Croyez-moi, je sais maintenant quel a été le calvaire de la femme de l’Homme Invisible !
Pardon ? Vous ne me reconnaissez pas ? Mais si, souvenez-vous… c’était moi, la curieuse, l’œil rivé au trou de la serrure dans la consigne 169 ! A cette occasion j’avais découvert que mon cher mari, ce soi-disant homme d’affaires, me racontait des « craques » depuis des années. Ses affaires, particulières en vérité, touchaient le domaine du Renseignement (avec un grand R) et sa sempiternelle mission consistait à traquer inlassablement un espion international, connu sous le nom du Cobra, qui lui échappait toujours…
Il faut dire que mon mari, dont je ne puis vous révéler le véritable nom (top secret), n’est pas une lumière dans son domaine, à se demander même comment ses supérieurs ne s’en sont pas encore aperçus. De la bonne volonté, oui ! Il n’en manque pas ! De la persévérance aussi, mais poussée à une telle extrémité qu’on pourrait plutôt la qualifier d’entêtement pathologique ou d’idée fixe. Quant à la scoumoune qui le poursuit, je me demande s’il n’a pas été marabouté au cours d’une traque en Afrique.
Pour la commodité de la narration, nous l’appellerons Charles — j’aime bien "Charles" , c’est classique, ça fait sérieux… — Charles donc, est prêt à tout pour mettre la main sur le Cobra, même au péril de sa santé.
C’est ainsi qu’apprenant que le département « RECHERCHE » des services secrets, travaillant sur un procédé révolutionnaire pour améliorer l’art du camouflage, il s’était porté volontaire pour servir de cobaye. Les chimistes, véritables apprentis sorciers, planchaient sur l’INVISIBILITE !

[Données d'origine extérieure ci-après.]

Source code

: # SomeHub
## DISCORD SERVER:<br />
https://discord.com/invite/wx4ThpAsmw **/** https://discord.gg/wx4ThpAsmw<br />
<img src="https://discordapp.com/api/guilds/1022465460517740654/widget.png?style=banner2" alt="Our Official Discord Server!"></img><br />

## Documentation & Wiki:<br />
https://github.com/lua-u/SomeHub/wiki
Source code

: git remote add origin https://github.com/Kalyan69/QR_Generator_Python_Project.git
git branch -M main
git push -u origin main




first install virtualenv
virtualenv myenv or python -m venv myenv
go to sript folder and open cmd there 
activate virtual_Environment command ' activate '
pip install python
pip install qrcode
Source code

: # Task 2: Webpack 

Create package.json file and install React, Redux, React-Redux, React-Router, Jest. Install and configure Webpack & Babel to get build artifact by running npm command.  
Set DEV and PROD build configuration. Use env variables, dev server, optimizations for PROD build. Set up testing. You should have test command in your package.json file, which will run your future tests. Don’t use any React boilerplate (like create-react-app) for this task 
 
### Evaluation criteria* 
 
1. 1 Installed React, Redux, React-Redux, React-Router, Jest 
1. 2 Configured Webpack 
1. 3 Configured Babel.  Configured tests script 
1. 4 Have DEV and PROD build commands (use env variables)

Ils avaient réussi mettre au point un produit qui, sous une certaine lumière et un certain angle de vue, permettait de devenir invisible ! Et cela marchait… sur les rats… Il suffisait de diluer le produit dans de l’eau et de tremper l’animal dans ce bain d’un nouveau genre.

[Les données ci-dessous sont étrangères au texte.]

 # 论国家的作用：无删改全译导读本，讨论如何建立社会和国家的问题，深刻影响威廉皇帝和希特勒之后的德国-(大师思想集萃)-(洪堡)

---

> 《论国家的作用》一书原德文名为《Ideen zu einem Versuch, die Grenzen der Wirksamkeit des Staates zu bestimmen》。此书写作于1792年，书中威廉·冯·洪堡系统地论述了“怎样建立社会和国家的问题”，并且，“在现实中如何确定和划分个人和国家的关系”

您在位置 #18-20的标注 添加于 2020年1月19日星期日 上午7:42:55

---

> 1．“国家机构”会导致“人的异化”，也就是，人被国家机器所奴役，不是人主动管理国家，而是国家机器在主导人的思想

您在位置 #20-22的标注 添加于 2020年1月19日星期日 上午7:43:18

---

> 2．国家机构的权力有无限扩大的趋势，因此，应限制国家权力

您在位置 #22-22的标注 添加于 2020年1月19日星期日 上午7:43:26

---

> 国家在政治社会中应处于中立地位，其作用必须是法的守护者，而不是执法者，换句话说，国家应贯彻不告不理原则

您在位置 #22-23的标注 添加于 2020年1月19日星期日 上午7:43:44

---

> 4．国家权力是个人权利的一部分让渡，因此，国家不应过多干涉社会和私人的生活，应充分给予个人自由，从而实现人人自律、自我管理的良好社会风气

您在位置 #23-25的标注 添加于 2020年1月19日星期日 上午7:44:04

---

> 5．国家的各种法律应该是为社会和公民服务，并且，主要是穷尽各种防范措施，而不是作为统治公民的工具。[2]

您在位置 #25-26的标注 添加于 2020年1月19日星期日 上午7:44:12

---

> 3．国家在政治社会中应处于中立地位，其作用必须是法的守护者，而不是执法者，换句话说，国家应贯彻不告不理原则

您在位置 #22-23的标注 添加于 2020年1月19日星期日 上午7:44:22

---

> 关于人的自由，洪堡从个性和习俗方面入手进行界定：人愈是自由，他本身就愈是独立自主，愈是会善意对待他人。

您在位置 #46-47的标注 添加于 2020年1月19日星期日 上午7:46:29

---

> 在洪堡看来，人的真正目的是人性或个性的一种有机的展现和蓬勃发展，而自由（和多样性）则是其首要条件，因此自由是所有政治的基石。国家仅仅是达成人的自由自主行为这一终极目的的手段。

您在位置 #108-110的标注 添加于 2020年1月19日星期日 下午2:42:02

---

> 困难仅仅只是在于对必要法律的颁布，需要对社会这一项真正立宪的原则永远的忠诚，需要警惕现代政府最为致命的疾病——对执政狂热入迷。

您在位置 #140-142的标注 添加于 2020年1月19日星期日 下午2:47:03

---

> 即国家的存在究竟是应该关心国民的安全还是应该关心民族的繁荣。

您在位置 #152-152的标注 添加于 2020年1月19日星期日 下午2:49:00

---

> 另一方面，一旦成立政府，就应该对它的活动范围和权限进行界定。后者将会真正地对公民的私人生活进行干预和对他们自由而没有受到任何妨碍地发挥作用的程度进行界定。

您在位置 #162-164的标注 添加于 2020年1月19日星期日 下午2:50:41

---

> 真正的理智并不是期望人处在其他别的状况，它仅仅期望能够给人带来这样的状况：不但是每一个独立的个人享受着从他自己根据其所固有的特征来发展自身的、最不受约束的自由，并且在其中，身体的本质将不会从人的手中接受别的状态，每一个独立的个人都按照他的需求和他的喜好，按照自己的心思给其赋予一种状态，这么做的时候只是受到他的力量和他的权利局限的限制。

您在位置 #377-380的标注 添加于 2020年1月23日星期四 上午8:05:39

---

Charles avait tellement insisté, faisant valoir qu’il avait eu connaissance de la dernière localisation du Cobra et que l’occasion était belle de le coincer, que les responsables du projet avaient accepté de lui donner une certaine quantité du produit, qu’il avait aussitôt versé dans la baignoire avant de s’y plonger vêtu de ses seuls sous-vêtements.
Résultat concluant et je ne vous raconterai pas la frayeur que j’ai eue quand Charles a testé sur moi l’effet produit !

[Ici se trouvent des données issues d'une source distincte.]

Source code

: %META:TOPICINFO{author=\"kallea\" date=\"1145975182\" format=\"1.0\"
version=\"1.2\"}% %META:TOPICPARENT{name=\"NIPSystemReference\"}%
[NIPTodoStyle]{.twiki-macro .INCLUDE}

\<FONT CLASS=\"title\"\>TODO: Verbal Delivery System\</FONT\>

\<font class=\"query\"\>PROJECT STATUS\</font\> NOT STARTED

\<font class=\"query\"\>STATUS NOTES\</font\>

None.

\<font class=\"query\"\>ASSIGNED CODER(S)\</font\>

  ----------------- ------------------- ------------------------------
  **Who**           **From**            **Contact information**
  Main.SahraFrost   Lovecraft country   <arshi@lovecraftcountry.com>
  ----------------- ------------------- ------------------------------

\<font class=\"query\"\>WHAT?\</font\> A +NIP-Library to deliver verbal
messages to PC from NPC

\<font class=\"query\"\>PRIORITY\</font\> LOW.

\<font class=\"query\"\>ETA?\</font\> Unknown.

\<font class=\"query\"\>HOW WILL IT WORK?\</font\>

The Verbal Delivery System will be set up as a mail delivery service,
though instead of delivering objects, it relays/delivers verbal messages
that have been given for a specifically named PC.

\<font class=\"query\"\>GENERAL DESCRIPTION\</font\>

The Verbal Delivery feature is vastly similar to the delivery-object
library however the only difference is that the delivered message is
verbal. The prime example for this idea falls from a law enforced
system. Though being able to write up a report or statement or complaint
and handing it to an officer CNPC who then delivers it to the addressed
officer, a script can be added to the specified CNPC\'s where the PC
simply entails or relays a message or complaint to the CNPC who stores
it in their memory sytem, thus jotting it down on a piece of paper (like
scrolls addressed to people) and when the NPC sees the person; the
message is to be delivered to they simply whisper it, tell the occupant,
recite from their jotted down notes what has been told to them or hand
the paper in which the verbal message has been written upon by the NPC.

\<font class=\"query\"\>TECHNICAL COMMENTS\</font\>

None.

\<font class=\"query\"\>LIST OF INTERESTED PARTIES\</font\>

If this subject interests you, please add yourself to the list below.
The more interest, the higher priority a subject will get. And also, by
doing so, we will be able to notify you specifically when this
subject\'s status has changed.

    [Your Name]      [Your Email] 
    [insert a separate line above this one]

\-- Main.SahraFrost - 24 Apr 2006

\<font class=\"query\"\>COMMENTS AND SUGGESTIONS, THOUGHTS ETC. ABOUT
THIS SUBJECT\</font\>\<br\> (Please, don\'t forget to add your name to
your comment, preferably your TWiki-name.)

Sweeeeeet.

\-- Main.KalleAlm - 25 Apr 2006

Quand je suis sortie de mon évanouissement, il m’a fallu un certain temps pour accepter les explications données par une voix qui venait de nulle part. Pour me convaincre, Charles a mis son chapeau (qu’il ne portait évidemment pas dans la baignoire). Voir ce couvre-chef flotter à un mètre soixante quinze du sol a failli me faire retomber dans les pommes, mais je me suis rapidement reprise et ai fini par accepter l’inacceptable…
Charles est parti en mission. Bien sur, elle a échoué. Il n’a pas attrapé le Cobra et maintenant il est persuadé que ce dernier a eu connaissance de la découverte, grâce à des espions infiltrés au sein du service RECHERCHE, et qu’il a lui-même utilisé le produit pour lui échapper…
Cela m’étonnerait. Le Cobra est bien trop intelligent pour se lancer dans une affaire sans en peser les conséquences. Car des conséquences il y en a ! Ce que les scientifiques avaient oublié de préciser à Charles c’est que les rats ne retrouvaient leurs propriétés normales qu’au bout de… plusieurs mois : le produit qui procurait l’in-vi-si-bi-li-té possédait une certaine in-dé-lé-bi-li-té !
Charles a passé des heures sous la douche, il a essayé tous les détergents connus, mais peine perdue, il demeure invisible…
Il a bien essayé de s’habiller, mais c’est encore pire, ces vêtements qui déambulent sans avoir manifestement de corps à l’intérieur ; la voisine qu’il a croisée sur le palier a fait un arrêt cardiaque et, maintenant qu’elle va mieux, les médecins parlent de l’envoyer en hôpital psychiatrique car elle répète sans cesse : « l’Homme Invisible, l’Homme Invisible ! »
Quant à moi, je déprime, je n’arrive pas à m’habituer à prendre mon petit déjeuner en tête à tête avec le journal du matin. Pourtant je dois le supporter… Pour combien de temps encore ? Je l’ignore, mais comme je le disais au début «Je sais maintenant quel a été le calvaire de la femme de l’Homme Invisible ! »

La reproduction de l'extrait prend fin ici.